# TASK BRIEF
Your answer should be the lines of the listing that contain the word "Shutter".

# DATA FOR THIS TASK

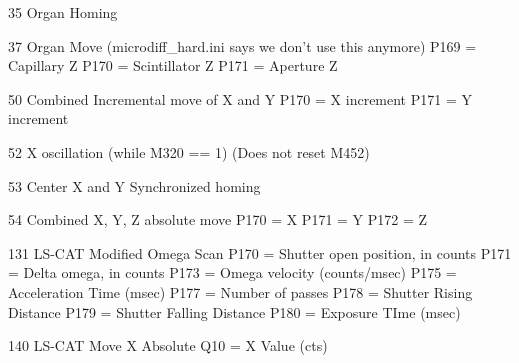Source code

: \begin{DoxyPre} 35             Organ Homing\end{DoxyPre}



\begin{DoxyPre} 37             Organ Move   (microdiff\_hard.ini says we don't use this anymore)
                        P169  = Capillary Z
                        P170  = Scintillator Z
                        P171  = Aperture Z\end{DoxyPre}



\begin{DoxyPre} 50             Combined Incremental move of X and Y
                        P170  = X increment
                        P171  = Y increment\end{DoxyPre}



\begin{DoxyPre} 52             X oscillation (while M320 == 1)
                        (Does not reset M452)\end{DoxyPre}



\begin{DoxyPre} 53             Center X and Y Synchronized homing\end{DoxyPre}



\begin{DoxyPre} 54             Combined X, Y, Z absolute move
                        P170  = X
                        P171  = Y
                        P172  = Z\end{DoxyPre}



\begin{DoxyPre}131             LS-CAT Modified Omega Scan
                        P170    = Shutter open position, in counts
                        P171    = Delta omega, in counts
                        P173    = Omega velocity (counts/msec)
                        P175    = Acceleration Time (msec)
                        P177    = Number of passes
                        P178    = Shutter Rising Distance
                        P179    = Shutter Falling Distance
                        P180    = Exposure TIme (msec)\end{DoxyPre}



\begin{DoxyPre}140             LS-CAT Move X Absolute
                        Q10    = X Value (cts)\end{DoxyPre}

# RESPONSE
                        P170    = Shutter open position, in counts
                        P178    = Shutter Rising Distance
                        P179    = Shutter Falling Distance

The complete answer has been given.